Vitamin A is important for good eyesight, healthy skin and and a strong immune system. Vitamin A also plays a role in growth and healthy reproduction. Because vitamin A comes in two forms, the term is sometimes used interchangeably with beta carotene, but technically, they are slightly different nutrients. There are other carotenoids too, but they are less studied than beta-carotene.
Preformed vitamin A comes from animal sources such as liver, cod liver oil, eggs and butter and can also be found in fortified milk products and breakfast cereals. This is the form that is used most efficiently by the body, however, it is a fat-soluble vitamin and can become toxic when taken in excess, so getting the correct amount is important. More is not necessarily better in this case.
Provitamin A, or carotenoids such as beta-carotene, are found in dark green leafy vegetables and orange-colored vegetables.
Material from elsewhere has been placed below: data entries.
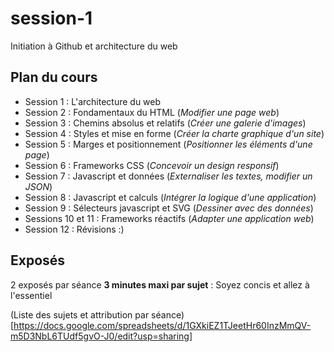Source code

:# session-1
Initiation à Github et architecture du web

## Plan du cours

- Session 1 : L'architecture du web
- Session 2 : Fondamentaux du HTML (*Modifier une page web*)
- Session 3 : Chemins absolus et relatifs (*Créer une galerie d'images*)
- Session 4 : Styles et mise en forme (*Créer la charte graphique d'un site*)
- Session 5 : Marges et positionnement (*Positionner les éléments d'une page*)
- Session 6 : Frameworks CSS (*Concevoir un design responsif*)
- Session 7 : Javascript et données (*Externaliser les textes, modifier un JSON*)
- Session 8 : Javascript et calculs (*Intégrer la logique d'une application*)
- Session 9 : Sélecteurs javascript et SVG (*Dessiner avec des données*)
- Sessions 10 et 11 : Frameworks réactifs (*Adapter une application web*)
- Session 12 : Révisions :)

## Exposés

2 exposés par séance
**3 minutes maxi par sujet** : Soyez concis et allez à l'essentiel

(Liste des sujets et attribution par séance)[https://docs.google.com/spreadsheets/d/1GXkiEZ1TJeetHr60InzMmQV-m5D3NbL6TUdf5gvO-J0/edit?usp=sharing]

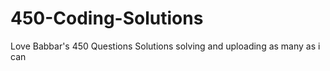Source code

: # 450-Coding-Solutions
Love Babbar's 450 Questions Solutions
solving and uploading as many as i can
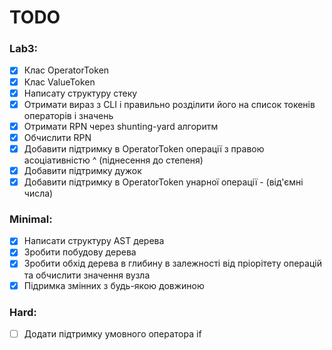 # TODO
### Lab3:
- [x] Клас OperatorToken
- [x] Клас ValueToken
- [x] Написату структуру стеку
- [x] Отримати вираз з CLI і правильно розділити його на список токенів операторів і значень
- [x] Отримати RPN через shunting-yard алгоритм
- [x] Обчислити RPN
- [x] Добавити підтримку в OperatorToken операції з правою асоціативністю ^ (піднесення до степеня)
- [x] Добавити підтримку дужок
- [x] Добавити підтримку в OperatorToken унарної операції - (від'ємні числа)
### Minimal:
- [x] Написати структуру AST дерева
- [x] Зробити побудову дерева
- [x] Зробити обхід дерева в глибину в залежності від пріорітету операцій та обчислити значення вузла
- [x] Підримка змінних з будь-якою довжиною
### Hard: 
- [ ] Додати підтримку умовного оператора if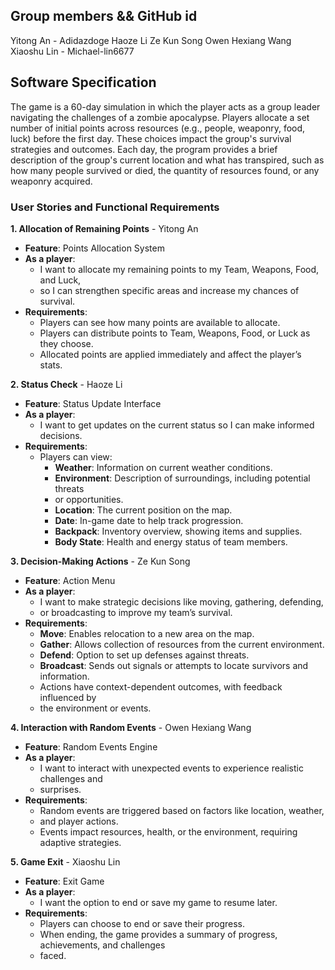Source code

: ## Group members && GitHub id

Yitong An - Adidazdoge
Haoze Li
Ze Kun Song
Owen Hexiang Wang
Xiaoshu Lin - Michael-lin6677

## Software Specification
The game is a 60-day simulation in which the player acts as a group leader navigating 
the challenges of a zombie apocalypse. Players allocate a set number of initial points 
across resources (e.g., people, weaponry, food, luck) before the first day. These choices 
impact the group's survival strategies and outcomes. Each day, the program provides a 
brief description of the group's current location and what has transpired, such as how 
many people survived or died, the quantity of resources found, or any weaponry acquired.


### User Stories and Functional Requirements

**1. Allocation of Remaining Points** - Yitong An
- **Feature**: Points Allocation System
- **As a player**:
    - I want to allocate my remaining points to my Team, Weapons, Food, and Luck,
    - so I can strengthen specific areas and increase my chances of survival.
- **Requirements**:
    - Players can see how many points are available to allocate.
    - Players can distribute points to Team, Weapons, Food, or Luck as they choose.
    - Allocated points are applied immediately and affect the player’s stats.

**2. Status Check** - Haoze Li
- **Feature**: Status Update Interface
- **As a player**:
    - I want to get updates on the current status so I can make informed decisions.
- **Requirements**:
    - Players can view:
        - **Weather**: Information on current weather conditions.
        - **Environment**: Description of surroundings, including potential threats 
        - or opportunities.
        - **Location**: The current position on the map.
        - **Date**: In-game date to help track progression.
        - **Backpack**: Inventory overview, showing items and supplies.
        - **Body State**: Health and energy status of team members.

**3. Decision-Making Actions** - Ze Kun Song
- **Feature**: Action Menu
- **As a player**:
    - I want to make strategic decisions like moving, gathering, defending, 
    - or broadcasting to improve my team’s survival.
- **Requirements**:
    - **Move**: Enables relocation to a new area on the map.
    - **Gather**: Allows collection of resources from the current environment.
    - **Defend**: Option to set up defenses against threats.
    - **Broadcast**: Sends out signals or attempts to locate survivors and information.
    - Actions have context-dependent outcomes, with feedback influenced by 
    - the environment or events.

**4. Interaction with Random Events** - Owen Hexiang Wang
- **Feature**: Random Events Engine
- **As a player**:
    - I want to interact with unexpected events to experience realistic challenges and 
    - surprises.
- **Requirements**:
    - Random events are triggered based on factors like location, weather, 
    - and player actions.
    - Events impact resources, health, or the environment, requiring adaptive strategies.

**5. Game Exit** - Xiaoshu Lin
- **Feature**: Exit Game
- **As a player**:
    - I want the option to end or save my game to resume later.
- **Requirements**:
    - Players can choose to end or save their progress.
    - When ending, the game provides a summary of progress, achievements, and challenges 
    - faced.


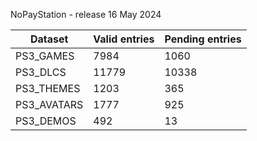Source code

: NoPayStation - release 16 May 2024

|  Dataset  |Valid entries|Pending entries|
|-----------|-------------|---------------|
| PS3_GAMES |     7984    |      1060     |
|  PS3_DLCS |    11779    |     10338     |
| PS3_THEMES|     1203    |      365      |
|PS3_AVATARS|     1777    |      925      |
| PS3_DEMOS |     492     |       13      |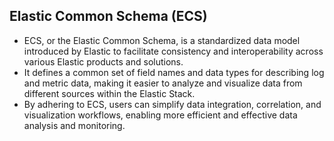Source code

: ## Elastic Common Schema (ECS)
- ECS, or the Elastic Common Schema, is a standardized data model introduced by Elastic to facilitate consistency and interoperability across various Elastic products and solutions.
- It defines a common set of field names and data types for describing log and metric data, making it easier to analyze and visualize data from different sources within the Elastic Stack.
- By adhering to ECS, users can simplify data integration, correlation, and visualization workflows, enabling more efficient and effective data analysis and monitoring.
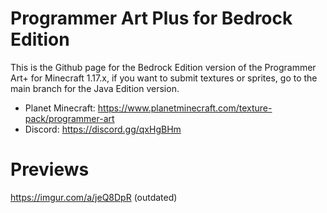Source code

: # Programmer Art Plus for Bedrock Edition
This is the Github page for the Bedrock Edition version of the Programmer Art+ for Minecraft 1.17.x, if you want to submit textures or sprites, go to the main branch for the Java Edition version.


+ Planet Minecraft: https://www.planetminecraft.com/texture-pack/programmer-art
+ Discord: https://discord.gg/qxHgBHm

# Previews
https://imgur.com/a/jeQ8DpR (outdated)
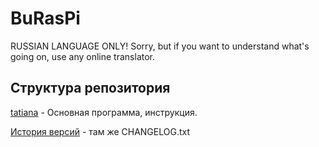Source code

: # BuRasPi
RUSSIAN LANGUAGE ONLY! Sorry, but if you want to understand what's going on, use any online translator.

Структура репозитория
----
[tatiana](https://github.com/Butylkus/BuRasPi/tree/master/tatiana) - Основная программа, инструкция.

[История версий](https://github.com/Butylkus/BuRasPi/blob/master/tatiana/CHANGELOG.txt) - там же CHANGELOG.txt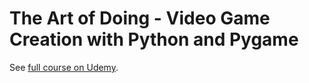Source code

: # The Art of Doing - Video Game Creation with Python and Pygame

See [full course on Udemy](https://www.udemy.com/course/the-art-of-doing-video-game-creation-with-python-and-pygame/learn/lecture/27555510?start=15#overview).
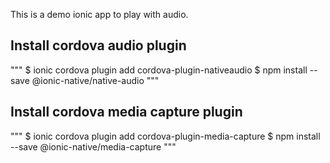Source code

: This is a demo ionic app to play with audio.

## Install cordova audio plugin

"""
$ ionic cordova plugin add cordova-plugin-nativeaudio
$ npm install --save @ionic-native/native-audio
"""

## Install cordova media capture plugin

"""
$ ionic cordova plugin add cordova-plugin-media-capture
$ npm install --save @ionic-native/media-capture
"""
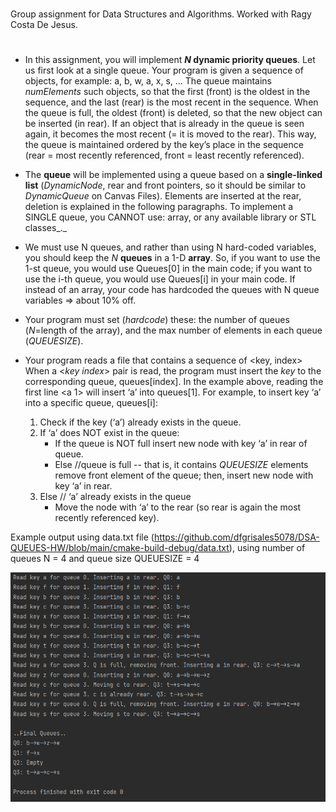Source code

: #

Group assignment for Data Structures and Algorithms. Worked with Ragy Costa De Jesus.

#

- In this assignment, you will implement **_N_ dynamic priority queues**. Let us first look at a single queue. Your program is given a sequence of objects, for example: a, b, w, a, x, s, … The queue maintains _numElements_ such objects, so that the first (front) is the oldest in the sequence, and the last (rear) is the most recent in the sequence. When the queue is full, the oldest (front) is deleted, so that the new object can be inserted (in rear). If an object that is already in the queue is seen again, it becomes the most recent (= it is moved to the rear). This way, the queue is maintained ordered by the key’s place in the sequence (rear = most recently referenced, front = least recently referenced).

- The **queue** will be implemented using a queue based on a **single-linked list** (_DynamicNode_, rear and front pointers, so it should be similar to _DynamicQueue_ on Canvas Files). Elements are inserted at the rear, deletion is explained in the following paragraphs. To implement a SINGLE queue, you CANNOT use: array, or any available library or STL classes_._

- We must use N queues, and rather than using N hard-coded variables, you should keep the _N_ **queues** in a 1-D **array**. So, if you want to use the 1-st queue, you would use Queues[0] in the main code; if you want to use the i-th queue, you would use Queues[i] in your main code. If instead of an array, your code has hardcoded the queues with N queue variables => about 10% off.

- Your program must set (_hardcode_) these: the number of queues (_N_=length of the array), and the max number of elements in each queue (_QUEUESIZE_).

-  Your program reads a file that contains a sequence of <key, index>
When a <_key_ _index_> pair is read, the program must insert the _key_ to the corresponding queue, queues[index]. In the example above, reading the first line <a 1> will insert ‘a’ into queues[1].
For example, to insert key ‘a’ into a specific queue, queues[i]:

	1. Check if the key (‘a’) already exists in the queue.
	2. If ‘a’ does NOT exist in the queue:
		- If the queue is NOT full insert new node with key ‘a’ in rear of queue.
		- Else //queue is full -- that is, it contains _QUEUESIZE_ elements remove front element of the queue; then, insert new node with key ‘a’ in rear.
	3. Else  // ‘a’ already exists in the queue
		-  Move the node with ‘a’ to the rear (so rear is again the most recently referenced key).

Example output using data.txt file (https://github.com/dfgrisales5078/DSA-QUEUES-HW/blob/main/cmake-build-debug/data.txt), using number of queues N = 4 and queue size QUEUESIZE = 4


![](hw1.png)


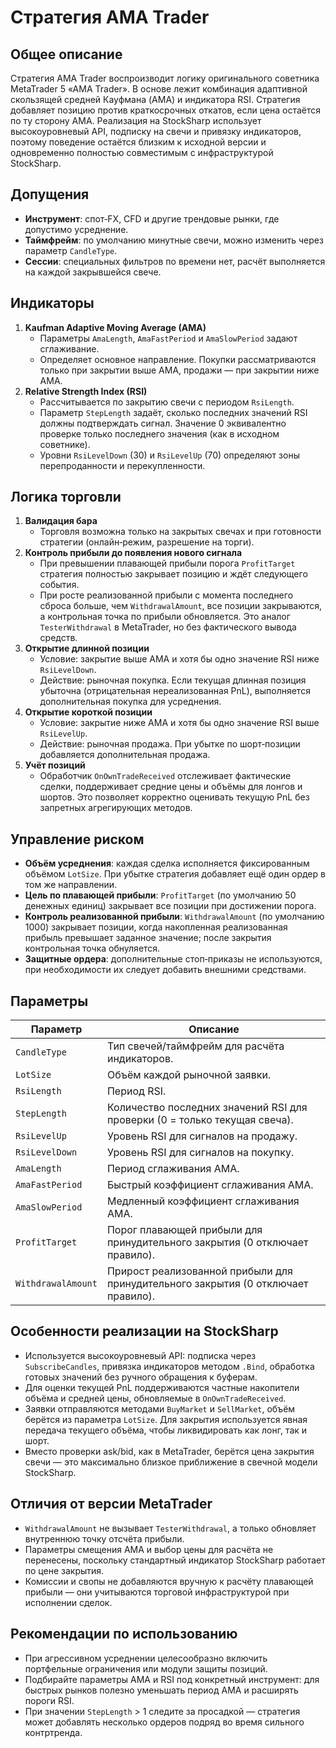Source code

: # Стратегия AMA Trader

## Общее описание
Стратегия AMA Trader воспроизводит логику оригинального советника MetaTrader 5 «AMA Trader». В основе лежит комбинация адаптивной скользящей средней Кауфмана (AMA) и индикатора RSI. Стратегия добавляет позицию против краткосрочных откатов, если цена остаётся по ту сторону AMA. Реализация на StockSharp использует высокоуровневый API, подписку на свечи и привязку индикаторов, поэтому поведение остаётся близким к исходной версии и одновременно полностью совместимым с инфраструктурой StockSharp.

## Допущения
- **Инструмент**: спот‑FX, CFD и другие трендовые рынки, где допустимо усреднение.
- **Таймфрейм**: по умолчанию минутные свечи, можно изменить через параметр `CandleType`.
- **Сессии**: специальных фильтров по времени нет, расчёт выполняется на каждой закрывшейся свече.

## Индикаторы
1. **Kaufman Adaptive Moving Average (AMA)**
   - Параметры `AmaLength`, `AmaFastPeriod` и `AmaSlowPeriod` задают сглаживание.
   - Определяет основное направление. Покупки рассматриваются только при закрытии выше AMA, продажи — при закрытии ниже AMA.
2. **Relative Strength Index (RSI)**
   - Рассчитывается по закрытию свечи с периодом `RsiLength`.
   - Параметр `StepLength` задаёт, сколько последних значений RSI должны подтверждать сигнал. Значение 0 эквивалентно проверке только последнего значения (как в исходном советнике).
   - Уровни `RsiLevelDown` (30) и `RsiLevelUp` (70) определяют зоны перепроданности и перекупленности.

## Логика торговли
1. **Валидация бара**
   - Торговля возможна только на закрытых свечах и при готовности стратегии (онлайн‑режим, разрешение на торги).
2. **Контроль прибыли до появления нового сигнала**
   - При превышении плавающей прибыли порога `ProfitTarget` стратегия полностью закрывает позицию и ждёт следующего события.
   - При росте реализованной прибыли с момента последнего сброса больше, чем `WithdrawalAmount`, все позиции закрываются, а контрольная точка по прибыли обновляется. Это аналог `TesterWithdrawal` в MetaTrader, но без фактического вывода средств.
3. **Открытие длинной позиции**
   - Условие: закрытие выше AMA и хотя бы одно значение RSI ниже `RsiLevelDown`.
   - Действие: рыночная покупка. Если текущая длинная позиция убыточна (отрицательная нереализованная PnL), выполняется дополнительная покупка для усреднения.
4. **Открытие короткой позиции**
   - Условие: закрытие ниже AMA и хотя бы одно значение RSI выше `RsiLevelUp`.
   - Действие: рыночная продажа. При убытке по шорт‑позиции добавляется дополнительная продажа.
5. **Учёт позиций**
   - Обработчик `OnOwnTradeReceived` отслеживает фактические сделки, поддерживает средние цены и объёмы для лонгов и шортов. Это позволяет корректно оценивать текущую PnL без запретных агрегирующих методов.

## Управление риском
- **Объём усреднения**: каждая сделка исполняется фиксированным объёмом `LotSize`. При убытке стратегия добавляет ещё один ордер в том же направлении.
- **Цель по плавающей прибыли**: `ProfitTarget` (по умолчанию 50 денежных единиц) закрывает все позиции при достижении порога.
- **Контроль реализованной прибыли**: `WithdrawalAmount` (по умолчанию 1000) закрывает позиции, когда накопленная реализованная прибыль превышает заданное значение; после закрытия контрольная точка обнуляется.
- **Защитные ордера**: дополнительные стоп‑приказы не используются, при необходимости их следует добавить внешними средствами.

## Параметры
| Параметр | Описание |
|----------|----------|
| `CandleType` | Тип свечей/таймфрейм для расчёта индикаторов. |
| `LotSize` | Объём каждой рыночной заявки. |
| `RsiLength` | Период RSI. |
| `StepLength` | Количество последних значений RSI для проверки (0 = только текущая свеча). |
| `RsiLevelUp` | Уровень RSI для сигналов на продажу. |
| `RsiLevelDown` | Уровень RSI для сигналов на покупку. |
| `AmaLength` | Период сглаживания AMA. |
| `AmaFastPeriod` | Быстрый коэффициент сглаживания AMA. |
| `AmaSlowPeriod` | Медленный коэффициент сглаживания AMA. |
| `ProfitTarget` | Порог плавающей прибыли для принудительного закрытия (0 отключает правило). |
| `WithdrawalAmount` | Прирост реализованной прибыли для принудительного закрытия (0 отключает правило). |

## Особенности реализации на StockSharp
- Используется высокоуровневый API: подписка через `SubscribeCandles`, привязка индикаторов методом `.Bind`, обработка готовых значений без ручного обращения к буферам.
- Для оценки текущей PnL поддерживаются частные накопители объёма и средней цены, обновляемые в `OnOwnTradeReceived`.
- Заявки отправляются методами `BuyMarket` и `SellMarket`, объём берётся из параметра `LotSize`. Для закрытия используется явная передача текущего объёма, чтобы ликвидировать как лонг, так и шорт.
- Вместо проверки ask/bid, как в MetaTrader, берётся цена закрытия свечи — это максимально близкое приближение в свечной модели StockSharp.

## Отличия от версии MetaTrader
- `WithdrawalAmount` не вызывает `TesterWithdrawal`, а только обновляет внутреннюю точку отсчёта прибыли.
- Параметры смещения AMA и выбор цены для расчёта не перенесены, поскольку стандартный индикатор StockSharp работает по цене закрытия.
- Комиссии и свопы не добавляются вручную к расчёту плавающей прибыли — они учитываются торговой инфраструктурой при исполнении сделок.

## Рекомендации по использованию
- При агрессивном усреднении целесообразно включить портфельные ограничения или модули защиты позиций.
- Подбирайте параметры AMA и RSI под конкретный инструмент: для быстрых рынков полезно уменьшать период AMA и расширять пороги RSI.
- При значении `StepLength` > 1 следите за просадкой — стратегия может добавлять несколько ордеров подряд во время сильного контртренда.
Beta carotene has to be converted in your body to make vitamin A. This makes it more difficult to overdose on beta carotene; however, high doses from supplements, especially for smokers, may increase the risk of lung cancer. This is another example of why it is good to check with a registered dietitian nutritionist before starting a supplement.
To see if supplements are right for you, schedule a consultation with a dietitian today and start getting sound nutrition advice.
Thanks for finally writing about >Eat Right: Vitamin A and Beta-Carotene
| Dietitianonwheels <Loved it!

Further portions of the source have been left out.